Vou partir por aí...vou procurar o meu corpo que foi sem alma e sem mim...recolher os destroços que ficaram espalhados pelos becos da escuridão...no ventre da noite onde estendo as minhas mãos tentando prender o infínito entre os dedos dormentes da vida...num instante de tempo onde sou eu...génese de um momento não acontecido onde o tempo não existe e os sonhos da poeta ficaram perdidos num horizonte distante...num gesto de abandono das memórias congeladas por dentro de mim...na bruma de uma noite sem luz...num beco sem saída.
Vou partir por aí...pelos lugares que não existem...nas ilusões que persistem...no tempo que deixou de ser tempo e onde os espelhos são lugares intangíveis no fundo de mim...abismos de silêncio onde me afundo...no regaço da terra...horizonte longínquo onde tardo em chegar.
Vou partir por aí bebendo silêncios na solidão dos muros...no fogo extinto de noites de sol...no lago sombrio da minha memória...na morada incerta do meu corpo onde apenas a minha sombra me segue...só minha sombra.
Vou partir por aí...para um lugar onde não exista tempo e mergulhar num caminho sem regresso como se fosse o último instante entre o aqui e o além...alma e corpo em algum lugar longe de mim...no fim de tudo...no princípio de nada.

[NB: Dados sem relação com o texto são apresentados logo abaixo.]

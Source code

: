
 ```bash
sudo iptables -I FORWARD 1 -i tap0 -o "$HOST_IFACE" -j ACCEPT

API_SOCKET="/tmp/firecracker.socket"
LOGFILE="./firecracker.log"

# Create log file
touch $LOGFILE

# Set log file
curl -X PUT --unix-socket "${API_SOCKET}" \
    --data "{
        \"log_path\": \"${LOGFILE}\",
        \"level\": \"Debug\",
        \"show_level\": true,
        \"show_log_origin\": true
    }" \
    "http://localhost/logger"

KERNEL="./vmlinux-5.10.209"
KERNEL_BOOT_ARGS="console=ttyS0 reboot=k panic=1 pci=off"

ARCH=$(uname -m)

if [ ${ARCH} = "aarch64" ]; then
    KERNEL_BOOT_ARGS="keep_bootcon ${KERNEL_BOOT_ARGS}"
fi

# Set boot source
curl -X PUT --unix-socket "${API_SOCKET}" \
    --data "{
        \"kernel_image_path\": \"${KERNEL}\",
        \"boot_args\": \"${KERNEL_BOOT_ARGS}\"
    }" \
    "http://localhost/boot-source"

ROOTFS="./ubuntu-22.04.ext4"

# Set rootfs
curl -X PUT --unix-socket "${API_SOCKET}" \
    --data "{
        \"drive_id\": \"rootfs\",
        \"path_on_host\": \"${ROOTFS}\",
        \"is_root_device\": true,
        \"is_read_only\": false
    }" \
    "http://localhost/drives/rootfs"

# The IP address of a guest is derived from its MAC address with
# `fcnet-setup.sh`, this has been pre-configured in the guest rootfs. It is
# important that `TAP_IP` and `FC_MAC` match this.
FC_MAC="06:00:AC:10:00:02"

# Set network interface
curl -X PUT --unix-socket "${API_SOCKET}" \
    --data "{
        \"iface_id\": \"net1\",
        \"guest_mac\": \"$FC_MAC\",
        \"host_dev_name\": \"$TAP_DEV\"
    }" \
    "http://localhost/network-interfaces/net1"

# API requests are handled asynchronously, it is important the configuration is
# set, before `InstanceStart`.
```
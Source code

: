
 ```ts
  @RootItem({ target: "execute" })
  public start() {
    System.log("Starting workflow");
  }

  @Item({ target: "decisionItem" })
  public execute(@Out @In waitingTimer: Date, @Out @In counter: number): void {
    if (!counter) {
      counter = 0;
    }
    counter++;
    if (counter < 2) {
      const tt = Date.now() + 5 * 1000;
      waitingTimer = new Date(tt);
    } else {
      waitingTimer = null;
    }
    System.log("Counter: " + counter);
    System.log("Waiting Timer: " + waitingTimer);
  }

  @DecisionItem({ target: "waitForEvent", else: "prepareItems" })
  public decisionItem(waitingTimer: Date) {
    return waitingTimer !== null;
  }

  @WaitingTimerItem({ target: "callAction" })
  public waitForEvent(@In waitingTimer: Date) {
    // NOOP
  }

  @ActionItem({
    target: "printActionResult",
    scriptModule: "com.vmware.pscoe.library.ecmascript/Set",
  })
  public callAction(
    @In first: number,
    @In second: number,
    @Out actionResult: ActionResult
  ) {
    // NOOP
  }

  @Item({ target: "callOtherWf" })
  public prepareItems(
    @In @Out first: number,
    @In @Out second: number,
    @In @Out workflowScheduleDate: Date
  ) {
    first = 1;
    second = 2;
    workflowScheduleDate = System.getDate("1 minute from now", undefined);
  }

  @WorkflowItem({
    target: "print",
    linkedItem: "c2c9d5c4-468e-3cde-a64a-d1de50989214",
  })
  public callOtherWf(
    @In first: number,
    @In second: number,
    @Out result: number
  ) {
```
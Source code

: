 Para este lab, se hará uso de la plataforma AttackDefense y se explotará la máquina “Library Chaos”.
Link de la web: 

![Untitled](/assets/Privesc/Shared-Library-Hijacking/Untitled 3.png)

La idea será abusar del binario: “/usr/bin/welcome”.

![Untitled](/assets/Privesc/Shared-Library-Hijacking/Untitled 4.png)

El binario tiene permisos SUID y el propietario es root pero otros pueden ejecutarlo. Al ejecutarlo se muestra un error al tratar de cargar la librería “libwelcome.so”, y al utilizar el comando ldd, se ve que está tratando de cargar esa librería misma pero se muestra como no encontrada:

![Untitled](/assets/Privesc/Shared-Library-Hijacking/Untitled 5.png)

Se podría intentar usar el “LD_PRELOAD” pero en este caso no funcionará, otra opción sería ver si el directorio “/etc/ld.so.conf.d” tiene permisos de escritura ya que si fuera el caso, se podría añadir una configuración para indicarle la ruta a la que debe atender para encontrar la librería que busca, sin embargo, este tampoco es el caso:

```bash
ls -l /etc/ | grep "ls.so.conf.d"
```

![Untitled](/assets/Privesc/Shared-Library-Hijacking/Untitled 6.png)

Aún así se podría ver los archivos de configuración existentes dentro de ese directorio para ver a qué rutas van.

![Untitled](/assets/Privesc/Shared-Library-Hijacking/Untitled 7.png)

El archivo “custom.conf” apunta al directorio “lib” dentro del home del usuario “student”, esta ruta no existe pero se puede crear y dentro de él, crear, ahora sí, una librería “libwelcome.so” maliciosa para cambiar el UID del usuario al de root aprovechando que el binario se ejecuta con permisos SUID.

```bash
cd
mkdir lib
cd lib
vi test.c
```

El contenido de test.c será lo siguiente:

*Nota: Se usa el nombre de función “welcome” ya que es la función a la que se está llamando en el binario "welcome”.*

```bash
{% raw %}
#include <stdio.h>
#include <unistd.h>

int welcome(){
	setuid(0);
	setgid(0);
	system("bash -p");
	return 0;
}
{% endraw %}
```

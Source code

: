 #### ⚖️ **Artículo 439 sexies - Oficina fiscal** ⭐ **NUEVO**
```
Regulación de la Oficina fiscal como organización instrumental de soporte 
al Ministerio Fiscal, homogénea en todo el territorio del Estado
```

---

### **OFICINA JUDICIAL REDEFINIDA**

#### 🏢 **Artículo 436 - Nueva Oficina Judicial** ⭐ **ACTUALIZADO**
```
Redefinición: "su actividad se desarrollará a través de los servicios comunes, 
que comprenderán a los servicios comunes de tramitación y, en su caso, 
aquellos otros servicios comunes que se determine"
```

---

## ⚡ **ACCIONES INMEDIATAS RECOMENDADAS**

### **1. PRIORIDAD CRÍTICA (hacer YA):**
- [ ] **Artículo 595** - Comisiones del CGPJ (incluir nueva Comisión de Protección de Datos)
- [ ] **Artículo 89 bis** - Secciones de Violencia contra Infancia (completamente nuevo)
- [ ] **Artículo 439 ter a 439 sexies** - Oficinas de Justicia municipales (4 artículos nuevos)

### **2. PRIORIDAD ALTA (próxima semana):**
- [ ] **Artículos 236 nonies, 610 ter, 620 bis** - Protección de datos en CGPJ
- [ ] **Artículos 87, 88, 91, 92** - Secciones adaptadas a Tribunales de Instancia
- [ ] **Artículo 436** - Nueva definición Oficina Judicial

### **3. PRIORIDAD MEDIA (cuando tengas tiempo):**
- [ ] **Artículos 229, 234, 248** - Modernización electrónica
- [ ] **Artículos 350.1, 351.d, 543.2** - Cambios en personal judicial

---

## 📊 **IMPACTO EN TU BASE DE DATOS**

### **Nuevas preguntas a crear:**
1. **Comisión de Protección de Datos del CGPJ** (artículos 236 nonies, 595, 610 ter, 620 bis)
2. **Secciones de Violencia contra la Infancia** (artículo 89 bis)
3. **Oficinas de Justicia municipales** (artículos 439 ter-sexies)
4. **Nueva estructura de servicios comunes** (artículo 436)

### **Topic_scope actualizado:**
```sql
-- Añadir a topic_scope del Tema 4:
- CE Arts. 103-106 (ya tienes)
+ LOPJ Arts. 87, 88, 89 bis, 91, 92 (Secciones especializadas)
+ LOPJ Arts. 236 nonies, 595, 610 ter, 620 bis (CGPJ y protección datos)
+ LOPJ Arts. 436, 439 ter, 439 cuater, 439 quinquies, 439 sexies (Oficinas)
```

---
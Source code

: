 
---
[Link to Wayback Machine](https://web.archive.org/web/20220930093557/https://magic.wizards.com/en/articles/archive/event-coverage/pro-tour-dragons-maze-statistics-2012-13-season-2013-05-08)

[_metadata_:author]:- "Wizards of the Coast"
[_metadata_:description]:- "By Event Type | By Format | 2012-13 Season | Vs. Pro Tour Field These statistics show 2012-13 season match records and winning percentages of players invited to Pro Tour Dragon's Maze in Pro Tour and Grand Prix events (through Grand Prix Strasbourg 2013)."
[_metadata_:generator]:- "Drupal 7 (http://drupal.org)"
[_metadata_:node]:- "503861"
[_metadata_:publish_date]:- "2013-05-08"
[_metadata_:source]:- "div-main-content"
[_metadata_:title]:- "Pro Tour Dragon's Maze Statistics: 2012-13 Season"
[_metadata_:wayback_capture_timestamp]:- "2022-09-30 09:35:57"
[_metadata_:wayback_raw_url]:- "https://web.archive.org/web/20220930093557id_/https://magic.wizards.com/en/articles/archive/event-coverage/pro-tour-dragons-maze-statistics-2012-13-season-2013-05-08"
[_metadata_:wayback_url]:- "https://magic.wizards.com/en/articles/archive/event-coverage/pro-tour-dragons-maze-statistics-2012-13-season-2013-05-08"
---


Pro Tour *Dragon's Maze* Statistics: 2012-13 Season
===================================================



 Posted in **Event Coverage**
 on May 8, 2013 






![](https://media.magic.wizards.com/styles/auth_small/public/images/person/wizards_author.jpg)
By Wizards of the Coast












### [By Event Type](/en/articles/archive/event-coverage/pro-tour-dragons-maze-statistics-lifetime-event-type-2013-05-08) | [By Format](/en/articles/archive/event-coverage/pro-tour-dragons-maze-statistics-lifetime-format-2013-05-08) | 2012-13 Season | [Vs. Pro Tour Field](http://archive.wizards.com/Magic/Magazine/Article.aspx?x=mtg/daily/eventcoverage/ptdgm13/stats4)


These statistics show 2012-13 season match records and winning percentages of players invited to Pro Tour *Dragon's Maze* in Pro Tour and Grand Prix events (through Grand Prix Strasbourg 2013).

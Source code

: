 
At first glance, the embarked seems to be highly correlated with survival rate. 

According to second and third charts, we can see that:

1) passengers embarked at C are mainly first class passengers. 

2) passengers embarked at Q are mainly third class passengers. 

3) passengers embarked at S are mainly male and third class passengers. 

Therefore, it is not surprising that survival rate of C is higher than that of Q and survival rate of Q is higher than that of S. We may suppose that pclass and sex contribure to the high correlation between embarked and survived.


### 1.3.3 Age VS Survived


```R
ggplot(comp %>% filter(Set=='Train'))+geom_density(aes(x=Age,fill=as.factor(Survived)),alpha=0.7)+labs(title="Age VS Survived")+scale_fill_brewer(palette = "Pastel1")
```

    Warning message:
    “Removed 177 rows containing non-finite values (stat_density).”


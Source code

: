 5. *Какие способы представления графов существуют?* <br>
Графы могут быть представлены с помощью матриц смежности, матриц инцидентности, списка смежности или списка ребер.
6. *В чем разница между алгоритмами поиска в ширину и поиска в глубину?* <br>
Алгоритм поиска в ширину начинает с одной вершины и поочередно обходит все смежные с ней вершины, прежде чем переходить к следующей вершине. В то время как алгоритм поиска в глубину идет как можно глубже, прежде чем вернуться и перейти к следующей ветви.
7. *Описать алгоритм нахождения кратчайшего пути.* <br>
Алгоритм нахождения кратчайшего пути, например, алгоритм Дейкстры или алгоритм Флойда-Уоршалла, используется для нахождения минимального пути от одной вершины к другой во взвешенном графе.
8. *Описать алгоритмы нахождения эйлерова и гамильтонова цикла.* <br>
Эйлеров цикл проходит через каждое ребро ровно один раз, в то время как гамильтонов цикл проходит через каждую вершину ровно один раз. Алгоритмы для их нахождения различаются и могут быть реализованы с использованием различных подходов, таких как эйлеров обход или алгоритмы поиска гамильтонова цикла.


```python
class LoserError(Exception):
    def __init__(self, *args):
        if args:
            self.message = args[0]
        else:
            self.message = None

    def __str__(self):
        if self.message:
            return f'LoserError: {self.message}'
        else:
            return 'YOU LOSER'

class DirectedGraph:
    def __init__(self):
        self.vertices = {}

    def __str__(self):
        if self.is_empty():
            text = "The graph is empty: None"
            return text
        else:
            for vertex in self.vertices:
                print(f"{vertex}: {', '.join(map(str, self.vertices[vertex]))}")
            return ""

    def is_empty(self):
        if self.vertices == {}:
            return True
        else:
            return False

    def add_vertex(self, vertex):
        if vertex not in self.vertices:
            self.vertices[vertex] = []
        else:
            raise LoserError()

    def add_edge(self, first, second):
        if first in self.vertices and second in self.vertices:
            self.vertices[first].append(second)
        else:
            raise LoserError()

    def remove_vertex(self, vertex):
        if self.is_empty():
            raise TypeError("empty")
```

Vou partir por aí...vestida de amargura com a alma em ferida e o corpo em chaga procurando um lugar onde por um instante encontre uma manhã luminosa no fundo das sombras...nesta beira caminho por onde me arrasto até à hora do regresso para lá do azul que vai partindo dos meus olhos num silêncio crepuscular...ténue luz que ilumina a minha sombra sentada sobre as pedras da memória e vestida com o tenebroso véu do esquecimento e vagueando por caminhos que nunca me levaram ao fundo de mim.
Vou partir por aí...pelos lugares desabitados do meu ser...procurando uma estrada que me leve ao infinito para um tempo que deixou de ser meu...numa morada de silêncio onde não me encontro...no árido labirinto que vou percorrendo no vazio inabitável de lugar nenhum e onde vou enfim deixar repousar o meu corpo e aceitar a noite sem retorno...a plenitude da paz eterna.